Currently, the E-3A Sentry early warning aircraft is a standard not only for NATO but also for many countries allied with the United States, to meet intelligence sharing requirements when multinational combat cooperation. In the near future E-3A Sentry will gradually be completely replaced by newer early warning aircraft also developed by Boeing, the 737 Airborne early warning and control is a bright candidate.
The Royal Australian Air Force owns 6 aircraft, with the name E-7A Wedgetail. The Turkish Air Force owns four with the name Peace Eagle, and the Korean Air Force owns four with the name Peace Eye.
The Boeing 737 AEW&C radar system is much improved compared to the E-3 Sentry, allowed it to detect fighter-sized targets at a maximum distance of 370 km, and detect frigate-sized naval targets at 240 km.

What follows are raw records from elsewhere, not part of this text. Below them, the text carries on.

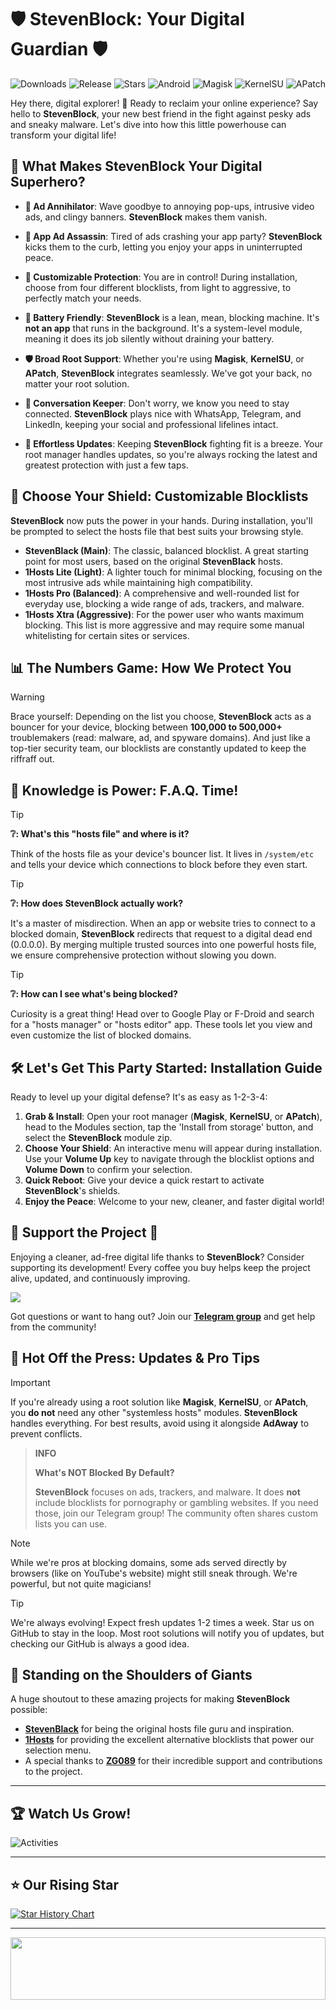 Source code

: # 🛡️ **StevenBlock**: Your Digital Guardian 🛡️

![Downloads](https://img.shields.io/github/downloads/mikropsoft/StevenBlock/total?color=green&style=for-the-badge)
![Release](https://img.shields.io/github/v/release/mikropsoft/StevenBlock?style=for-the-badge)
![Stars](https://img.shields.io/github/stars/mikropsoft/StevenBlock?style=for-the-badge)
![Android](https://img.shields.io/badge/Android-3DDC84?style=for-the-badge&logo=android&logoColor=white)
![Magisk](https://img.shields.io/badge/Magisk-8A2BE2?style=for-the-badge&logo=magisk&logoColor=white)
![KernelSU](https://img.shields.io/badge/KernelSU-199116?style=for-the-badge&logo=kernelsu&logoColor=white)
![APatch](https://img.shields.io/badge/APatch-3086F8?style=for-the-badge&logo=apatch&logoColor=white)

Hey there, digital explorer! 👋 Ready to reclaim your online experience? Say hello to **StevenBlock**, your new best friend in the fight against pesky ads and sneaky malware. Let's dive into how this little powerhouse can transform your digital life!

## **🚀 What Makes StevenBlock Your Digital Superhero?**

-   **🛑 Ad Annihilator**: Wave goodbye to annoying pop-ups, intrusive video ads, and clingy banners. **StevenBlock** makes them vanish.

-   **📱 App Ad Assassin**: Tired of ads crashing your app party? **StevenBlock** kicks them to the curb, letting you enjoy your apps in uninterrupted peace.

-   **🎯 Customizable Protection**: You are in control! During installation, choose from four different blocklists, from light to aggressive, to perfectly match your needs.

-   **🔋 Battery Friendly**: **StevenBlock** is a lean, mean, blocking machine. It's **not an app** that runs in the background. It's a system-level module, meaning it does its job silently without draining your battery.

-   **🛡️ Broad Root Support**: Whether you're using **Magisk**, **KernelSU**, or **APatch**, **StevenBlock** integrates seamlessly. We've got your back, no matter your root solution.

-   **💬 Conversation Keeper**: Don't worry, we know you need to stay connected. **StevenBlock** plays nice with WhatsApp, Telegram, and LinkedIn, keeping your social and professional lifelines intact.

-   **🔄 Effortless Updates**: Keeping **StevenBlock** fighting fit is a breeze. Your root manager handles updates, so you're always rocking the latest and greatest protection with just a few taps.

## **🎯 Choose Your Shield: Customizable Blocklists**

**StevenBlock** now puts the power in your hands. During installation, you'll be prompted to select the hosts file that best suits your browsing style.

-   **StevenBlack (Main)**: The classic, balanced blocklist. A great starting point for most users, based on the original **StevenBlack** hosts.
-   **1Hosts Lite (Light)**: A lighter touch for minimal blocking, focusing on the most intrusive ads while maintaining high compatibility.
-   **1Hosts Pro (Balanced)**: A comprehensive and well-rounded list for everyday use, blocking a wide range of ads, trackers, and malware.
-   **1Hosts Xtra (Aggressive)**: For the power user who wants maximum blocking. This list is more aggressive and may require some manual whitelisting for certain sites or services.

## **📊 The Numbers Game: How We Protect You**

> [!WARNING]
> Brace yourself: Depending on the list you choose, **StevenBlock** acts as a bouncer for your device, blocking between **100,000 to 500,000+** troublemakers (read: malware, ad, and spyware domains). And just like a top-tier security team, our blocklists are constantly updated to keep the riffraff out.

## **🧠 Knowledge is Power: F.A.Q. Time!**

> [!TIP]
> **❔: What's this "hosts file" and where is it?**
>
> Think of the hosts file as your device's bouncer list. It lives in `/system/etc` and tells your device which connections to block before they even start.

> [!TIP]
> **❔: How does StevenBlock actually work?**
>
> It's a master of misdirection. When an app or website tries to connect to a blocked domain, **StevenBlock** redirects that request to a digital dead end (0.0.0.0). By merging multiple trusted sources into one powerful hosts file, we ensure comprehensive protection without slowing you down.

> [!TIP]
> **❔: How can I see what's being blocked?**
>
> Curiosity is a great thing! Head over to Google Play or F-Droid and search for a "hosts manager" or "hosts editor" app. These tools let you view and even customize the list of blocked domains.

## **🛠️ Let's Get This Party Started: Installation Guide**

Ready to level up your digital defense? It's as easy as 1-2-3-4:

1.  **Grab & Install**: Open your root manager (**Magisk**, **KernelSU**, or **APatch**), head to the Modules section, tap the 'Install from storage' button, and select the **StevenBlock** module zip.
2.  **Choose Your Shield**: An interactive menu will appear during installation. Use your **Volume Up** key to navigate through the blocklist options and **Volume Down** to confirm your selection.
3.  **Quick Reboot**: Give your device a quick restart to activate **StevenBlock**'s shields.
4.  **Enjoy the Peace**: Welcome to your new, cleaner, and faster digital world!

## **💖 Support the Project 💖**

Enjoying a cleaner, ad-free digital life thanks to **StevenBlock**? Consider supporting its development! Every coffee you buy helps keep the project alive, updated, and continuously improving.

<p align="left">
  <a href="https://buymeacoffee.com/mikropsoft">
    <img src="https://img.shields.io/badge/Buy_Me_A_Coffee-FFDD00?style=for-the-badge&logo=buy-me-a-coffee&logoColor=black" />
  </a>
</p>

Got questions or want to hang out? Join our **[Telegram group](https://t.me/stevenblockmodule)** and get help from the community!

## **🔔 Hot Off the Press: Updates & Pro Tips**

> [!IMPORTANT]
> If you're already using a root solution like **Magisk**, **KernelSU**, or **APatch**, you **do not** need any other "systemless hosts" modules. **StevenBlock** handles everything. For best results, avoid using it alongside **AdAway** to prevent conflicts.

> **INFO**
> 
> **What's NOT Blocked By Default?**
> 
> **StevenBlock** focuses on ads, trackers, and malware. It does **not** include blocklists for pornography or gambling websites. If you need those, join our Telegram group! The community often shares custom lists you can use.

> [!NOTE]
> While we're pros at blocking domains, some ads served directly by browsers (like on YouTube's website) might still sneak through. We're powerful, but not quite magicians!

> [!TIP]
> We're always evolving! Expect fresh updates 1-2 times a week. Star us on GitHub to stay in the loop. Most root solutions will notify you of updates, but checking our GitHub is always a good idea.

## **🙌 Standing on the Shoulders of Giants**

A huge shoutout to these amazing projects for making **StevenBlock** possible:

-   **[StevenBlack](https://github.com/StevenBlack)** for being the original hosts file guru and inspiration.
-   **[1Hosts](https://github.com/badmojr)** for providing the excellent alternative blocklists that power our selection menu.
-   A special thanks to **[ZG089](https://github.com/ZG089)** for their incredible support and contributions to the project.

---

## **🏆 Watch Us Grow!**

![Activities](https://repobeats.axiom.co/api/embed/359376e8fd59201ac45b1f13f73201c3be069b62.svg)

---

## **⭐ Our Rising Star**

[![Star History Chart](https://api.star-history.com/svg?repos=mikropsoft/StevenBlock,Magisk-Modules-Alt-Repo/StevenBlock&type=Date)](https://star-history.com/#mikropsoft/StevenBlock&Magisk-Modules-Alt-Repo/StevenBlock&Date)

---

<img src="https://raw.githubusercontent.com/matfantinel/matfantinel/master/waves.svg" width="100%" height="100">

In addition to detecting targets from great distances, the Boeing 737 AEW&C also has the ability to track 180 targets at the same time and conducting 24 intercepts. The Boeing 737 AEW&C is equipped with MESA Multi-role Electronically Scanned Array radar, so it can observing space and ground at 360-degree angles.
Boeing 737 AEW&C is an aircraft with two engines, speed up to 860 km/h and a range of up to 6,500 km, a service ceiling of 12,500 m high. The radar is located on the upper fin of the fuselage, long, like a “hat”.
In the fuselage, there are 8 operating tables, connecting to external aircraft and ground headquarters as well as the national air defense network. 737 AEW & C’s crew is between 6 and 10 people.
The 737 airborne early warning and control made its first flight in 2004 and was introduced in 2009, characterized by a Northrop Grumman Electronic Systems Multi-role Electronically Scanned Array radar, operating on L-band, It is a flat plate instead of a rotating disc like on the E-3 Sentry.
Currently, the Air Force owns the most of 737 airborne early warning and control aircraft in the world is the Royal Australian Air Force, with six in service. In October 2018, the British Government announced that it is in discussion with Boeing and the Royal Australian Air Force about the potential for the E-7 Wedgetail radar aircraft to replace its E-3D fleet. On March 22, 2019, it was announced by Defence Secretary Gavin Williamson that the UK had signed a $1.98 billion deal to purchase five E-7 Wedgetails.